In 2003, a video game called Manhunt was released by Rockstar Games amidst fierce controversy for its graphic violence. You pilot your character through shellacked, industrial environments, often armed with only a brick, plastic bag, or shard of glass. Everyone around you is in one gang or another, with their MO typically involving a creepy pig or doll-face mask. You would sneak up on these individuals and violently subdue them, being rewarded if you did so in a more protracted, brutal fashion. Your reason for this antisocial behavior was a voice on the other end of a scratchy radio, a proto-Jigsaw who guided you through the hostile world ostensibly for your survival. It was kill or be killed.

This is the sort of thing I thought about while watching first-time director Yann Demange's film about the Troubles, '71. Set over the course of a single night in Belfast, it follows British Army private Gary Hook (Jack O'Connell) as he struggles to survive after being left behind in IRA territory following a violent riot. His presence stirs up constant violence wherever he goes, as the IRA relentlessly hunts him down, Irish loyalists to the UK protect him, and skeevy British double agents in the IRA attempt to silence him for bearing witness to a botched bombing attempt. Demange keeps the action tense and immediate, while Gregory Burke's screenplay walks a treacherous tightrope in portraying both sides of the conflict as comprised of reckless psychopaths, with plenty of grey area in between.

On budget of what amounts to roughly $12 million - strikingly low for an action film of this size and ambition - Demange squeezes every bit that he can out of the dense, frightening atmosphere of early 70s Belfast. The film is set almost entirely at night, granting him the moody yellow tones that the streetlights cast on the rain-soaked streets. Oranges and browns dominate the color palette both in terms of scenery (there's usually a fire burning somewhere) and the costume design (see above for early 70s). Given the circumstances, the film's tone is suitably grim and dour, although there are brief and welcome moments of levity interspersed throughout, chiefly in the form of the colorful characters Hook encounters throughout the night. Best of all is a young, foul-mouthed loyalist who completely steals the film for the brief time he has on-screen, played by Corey McKinley. When he threatens a pair of drunken, sass-mouthed older men, you laugh because of the irony as well as because of how serious he seems.
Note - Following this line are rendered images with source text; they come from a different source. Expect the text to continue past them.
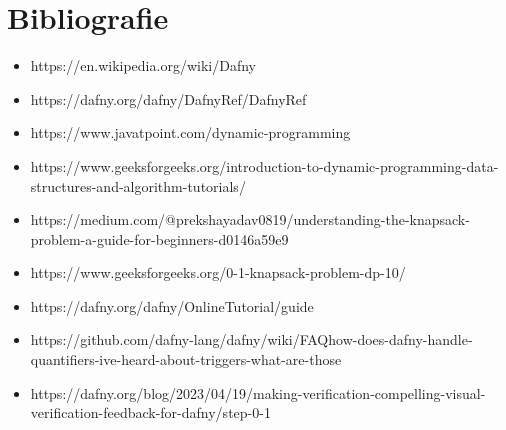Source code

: \chapter*{Bibliografie} 
\begin{sloppypar}

\begin{itemize}
    \item https://en.wikipedia.org/wiki/Dafny
    \item https://dafny.org/dafny/DafnyRef/DafnyRef
    \item https://www.javatpoint.com/dynamic-programming
    \item https://www.geeksforgeeks.org/introduction-to-dynamic-programming-data-structures-and-algorithm-tutorials/
    \item https://medium.com/@prekshayadav0819/understanding-the-knapsack-problem-a-guide-for-beginners-d0146a59e9
    \item https://www.geeksforgeeks.org/0-1-knapsack-problem-dp-10/
    \item https://dafny.org/dafny/OnlineTutorial/guide
    \item https://github.com/dafny-lang/dafny/wiki/FAQ{\texthash}how-does-dafny-handle-quantifiers-ive-heard-about-triggers-what-are-those
    \item https://dafny.org/blog/2023/04/19/making-verification-compelling-visual-verification-feedback-for-dafny/{\texthash}step-0-1
\end{itemize}
\end{sloppypar}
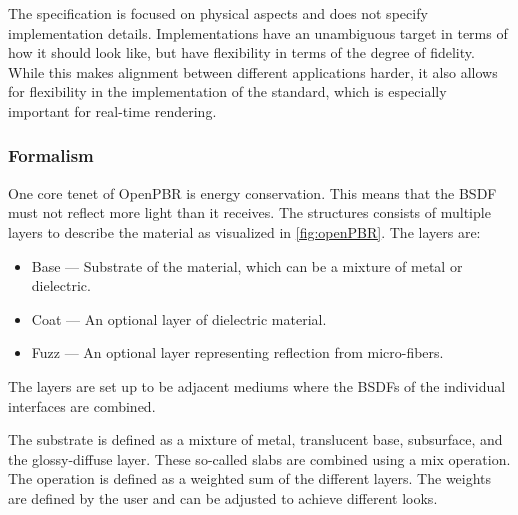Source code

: The specification is focused on physical aspects and does not specify implementation details. Implementations have an unambiguous target in terms of how it should look like, but have flexibility in terms of the degree of fidelity. While this makes alignment between different applications harder, it also allows for flexibility in the implementation of the standard, which is especially important for real-time rendering.

\subsubsection{Formalism}

One core tenet of \gls{OpenPBR} is energy conservation. This means that the \gls{BSDF} must not reflect more light than it receives. The structures consists of multiple layers to describe the material as visualized in \autoref{fig:openPBR}. The layers are:

\begin{itemize}
  \item{Base} — Substrate of the material, which can be a mixture of metal or dielectric.
  \item{Coat} — An optional layer of dielectric material.
  \item{Fuzz} — An optional layer representing reflection from micro-fibers.
\end{itemize}

The layers are set up to be adjacent mediums where the \glspl{BSDF} of the individual interfaces are combined.

The substrate is defined as a mixture of metal, translucent base, subsurface, and the glossy-diffuse layer. These so-called slabs are combined using a mix operation. The operation is defined as a weighted sum of the different layers. The weights are defined by the user and can be adjusted to achieve different looks.

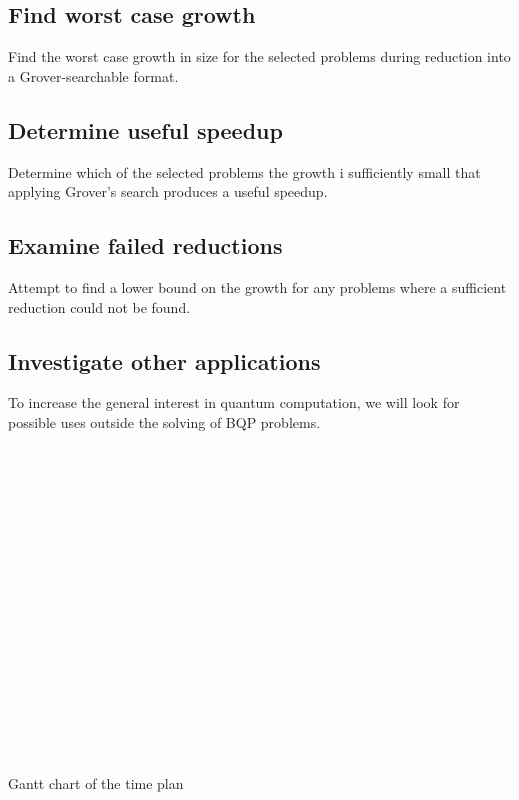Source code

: \documentclass[msc,lith,english]{liuthesis}
\begin{document}
\subsection{Find worst case growth}
Find the worst case growth in size for the selected problems during reduction into a Grover-searchable format.

\subsection{Determine useful speedup}
Determine which of the selected problems the growth i sufficiently small that applying Grover's search produces a useful speedup.

\subsection{Examine failed reductions}
Attempt to find a lower bound on the growth for any problems where a sufficient reduction could not be found.

\subsection{Investigate other applications}
To increase the general interest in quantum computation, we will look for possible uses outside the solving of BQP problems.

\begin{table}
  \begin{ganttchart}{1}{23}
     \\
     \\
     \\
     \\
     \\
     \\
     \\

     \\

     \\
     \\

     \\
     \\
     \\
     \\
     \\
     \\
  \end{ganttchart}
  \caption{Gantt chart of the time plan}\label{gantt}
\end{table}
\end{document}
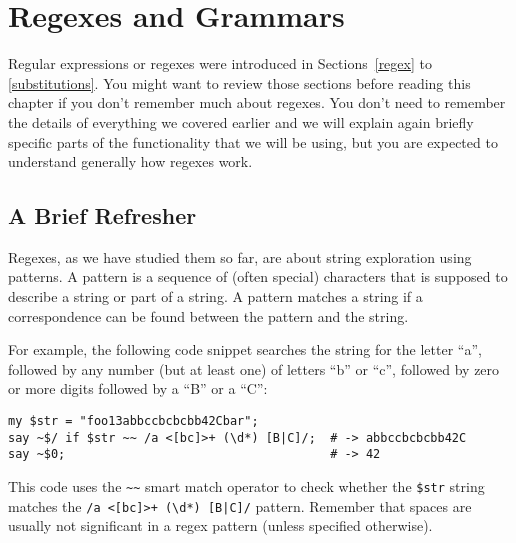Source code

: 


\chapter{Regexes and Grammars}
\label{regex_grammars}

Regular expressions or regexes were introduced in
Sections~\ref{regex} to \ref{substitutions}. You might want to review
those sections before reading this chapter if you don't
remember much about regexes. You don't need to remember the details of
everything we covered earlier and we will explain again briefly
specific parts of the functionality that we will be using, but you are
expected to understand generally how regexes work.

\section{A Brief Refresher}

Regexes, as we have studied 
them so far, are about string exploration using patterns. 
A pattern is a sequence of (often special) characters that 
is supposed to describe a string or part of a string. A 
pattern matches a string if a correspondence can be found 
between the pattern and the string. 

For example, the 
following code snippet searches the string for the letter 
``a'', followed by any number (but at least one) of letters 
``b'' or ``c'', followed by zero or more digits followed by
a ``B'' or a ``C'':

\begin{verbatim}
my $str = "foo13abbccbcbcbb42Cbar";
say ~$/ if $str ~~ /a <[bc]>+ (\d*) [B|C]/;  # -> abbccbcbcbb42C
say ~$0;                                     # -> 42
\end{verbatim}

This code uses the \verb'~~' smart match operator to 
check whether the \verb'$str' string matches the 
\verb'/a <[bc]>+ (\d*) [B|C]/' pattern. Remember that 
spaces are usually not significant in a regex pattern 
(unless specified otherwise).

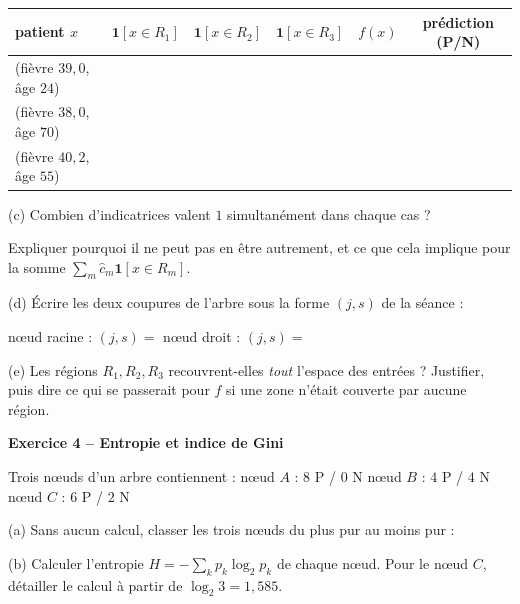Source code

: \documentclass[10pt,a4paper]{article}
\newcommand{\repligne}{\par\vspace{0.42cm}\noindent\dotfill}
\begin{document}
\vspace{0.15cm}
{\small
\renewcommand{\arraystretch}{1.9}
\begin{tabular}{|l|c|c|c|c|c|}
\hline
patient $x$ & $\mathbf{1}[x \in R_1]$ & $\mathbf{1}[x \in R_2]$ & $\mathbf{1}[x \in R_3]$ & $f(x)$ & prédiction (P/N)\\
\hline
(fièvre $39{,}0$, âge $24$) & & & & & \\
\hline
(fièvre $38{,}0$, âge $70$) & & & & & \\
\hline
(fièvre $40{,}2$, âge $55$) & & & & & \\
\hline
\end{tabular}
}

\vspace{0.25cm}
(c) Combien d'indicatrices valent $1$ simultanément dans chaque cas ? \makebox[1.5cm]{\dotfill}

Expliquer pourquoi il ne peut pas en être autrement, et ce que cela implique pour la somme $\sum_m \hat c_m \mathbf{1}[x \in R_m]$.
\repligne
\repligne
\repligne
\repligne

\vspace{0.25cm}
(d) Écrire les deux coupures de l'arbre sous la forme $(j, s)$ de la séance :

\vspace{0.2cm}
nœud racine : $(j, s) = $ \makebox[5cm]{\dotfill} \qquad nœud droit : $(j, s) = $ \makebox[5cm]{\dotfill}

\vspace{0.25cm}
(e) Les régions $R_1, R_2, R_3$ recouvrent-elles \emph{tout} l'espace des entrées ? Justifier, puis dire ce qui se passerait pour $f$ si une zone n'était couverte par aucune région.
\repligne
\repligne
\repligne

\vspace{0.5cm}

\textbf{\large Exercice 4 -- Entropie et indice de Gini}

\vspace{0.15cm}

Trois nœuds d'un arbre contiennent : \quad nœud $A$ : $8$ P / $0$ N \qquad nœud $B$ : $4$ P / $4$ N \qquad nœud $C$ : $6$ P / $2$ N

\vspace{0.2cm}
(a) Sans aucun calcul, classer les trois nœuds du plus pur au moins pur : \makebox[5cm]{\dotfill}

\vspace{0.2cm}
(b) Calculer l'entropie $H = -\sum_k p_k \log_2 p_k$ de chaque nœud. Pour le nœud $C$, détailler le calcul à partir de $\log_2 3 = 1{,}585$.
\end{document}
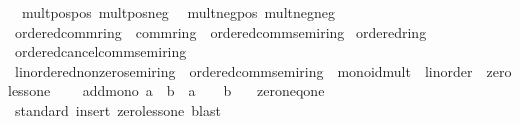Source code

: \begin{isabellebody}
\ \ mult{\isacharunderscore}{\kern0pt}pos{\isacharunderscore}{\kern0pt}pos\ mult{\isacharunderscore}{\kern0pt}pos{\isacharunderscore}{\kern0pt}neg\isanewline
\ \ mult{\isacharunderscore}{\kern0pt}neg{\isacharunderscore}{\kern0pt}pos\ mult{\isacharunderscore}{\kern0pt}neg{\isacharunderscore}{\kern0pt}neg\isanewline
\isanewline
{}\isamarkupfalse%
\ ordered{\isacharunderscore}{\kern0pt}comm{\isacharunderscore}{\kern0pt}ring\ {\isacharequal}{\kern0pt}\ comm{\isacharunderscore}{\kern0pt}ring\ {\isacharplus}{\kern0pt}\ ordered{\isacharunderscore}{\kern0pt}comm{\isacharunderscore}{\kern0pt}semiring\isanewline
{}\isanewline
\isanewline
{}\isamarkupfalse%
\ ordered{\isacharunderscore}{\kern0pt}ring%
\isadelimproof
\ %
\endisadelimproof
%
\isatagproof
\isacommand{{\isachardot}{\kern0pt}{\isachardot}{\kern0pt}}\isamarkupfalse%
%
\endisatagproof
{\isafoldproof}%
%
\isadelimproof
%
\endisadelimproof
\isanewline
{}\isamarkupfalse%
\ ordered{\isacharunderscore}{\kern0pt}cancel{\isacharunderscore}{\kern0pt}comm{\isacharunderscore}{\kern0pt}semiring%
\isadelimproof
\ %
\endisadelimproof
%
\isatagproof
\isacommand{{\isachardot}{\kern0pt}{\isachardot}{\kern0pt}}\isamarkupfalse%
%
\endisatagproof
{\isafoldproof}%
%
\isadelimproof
%
\endisadelimproof
\isanewline
\isanewline
{}\isamarkupfalse%
\isanewline
\isanewline
{}\isamarkupfalse%
\ linordered{\isacharunderscore}{\kern0pt}nonzero{\isacharunderscore}{\kern0pt}semiring\ {\isacharequal}{\kern0pt}\ ordered{\isacharunderscore}{\kern0pt}comm{\isacharunderscore}{\kern0pt}semiring\ {\isacharplus}{\kern0pt}\ monoid{\isacharunderscore}{\kern0pt}mult\ {\isacharplus}{\kern0pt}\ linorder\ {\isacharplus}{\kern0pt}\ zero{\isacharunderscore}{\kern0pt}less{\isacharunderscore}{\kern0pt}one\ {\isacharplus}{\kern0pt}\isanewline
\ \ \ add{\isacharunderscore}{\kern0pt}mono{}{\isacharcolon}{\kern0pt}\ {\isachardoublequoteopen}a\ {\isacharless}{\kern0pt}\ b\ {\isasymLongrightarrow}\ a\ {\isacharplus}{\kern0pt}\ {}\ {\isacharless}{\kern0pt}\ b\ {\isacharplus}{\kern0pt}\ {}{\isachardoublequoteclose}\isanewline
{}\isanewline
\isanewline
{}\isamarkupfalse%
\ zero{\isacharunderscore}{\kern0pt}neq{\isacharunderscore}{\kern0pt}one\isanewline
%
\isadelimproof
\ \ %
\endisadelimproof
%
\isatagproof
{}\isamarkupfalse%
\ standard\ {\isacharparenleft}{\kern0pt}insert\ zero{\isacharunderscore}{\kern0pt}less{\isacharunderscore}{\kern0pt}one{\isacharcomma}{\kern0pt}\ blast{\isacharparenright}{\kern0pt}%

\end{isabellebody}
O'Connell continues his takeover of cornering the market on stoic, desperate protagonists, an onslaught he waged in Unbroken and Starred Up. In this film, he barely speaks at all, which makes sense because he'd either give away his position as he sneaks around, or the fact that he is a Brit, a dangerous way to be in his situation. He is central to the story, but the backdoor dealings between the IRA and British double agents take up the most plot time, placing O'Connell firmly in the role of audience surrogate. He compensates for his near-silence by relying on his expressive face and eyes, which convey all we need to know about his desperation. An early scene establishes that he has left a younger brother in an orphanage back home, so we know that he has plenty to live for. O'Connell is well on his way to stardom, and films like this are excellent showcases for his talent.

Demange also deserves every bit of praise that is coming his way. Although he has a clear antecedent in Paul Greengrass, he never allows his immediate visual style to get in the way of clarity. During the more intense scenes, the camera approaches Blair Witch Project levels of shakiness, yet Demange choreographs the several setpieces and chases such that we know precisely where everyone is at any given time. For a first-time director, this is an incredible feat, as most Hollywood action offerings have developed a taste for visual incoherence that induces boredom rather than excitement. Demange also refuses to look away during the film's more brutal moments, whether they involve physical or emotional violence. As such, the film can be a tough sit at times: one scene involves graphic and bloody stitching that is not for the weak-of-stomach.

'71, due to its historical setting and lack of American cast members, will likely not get the attention it deserves. The dialogue between the characters can be exceedingly difficult to understand at times due to their thick accents, but this is not the fault of the film. Indeed, I missed much of the dialogue yet knew exactly what was going on at all times. This can be attributed to Demange's remarkable visual sense, and is an indication that he is someone to watch in the future.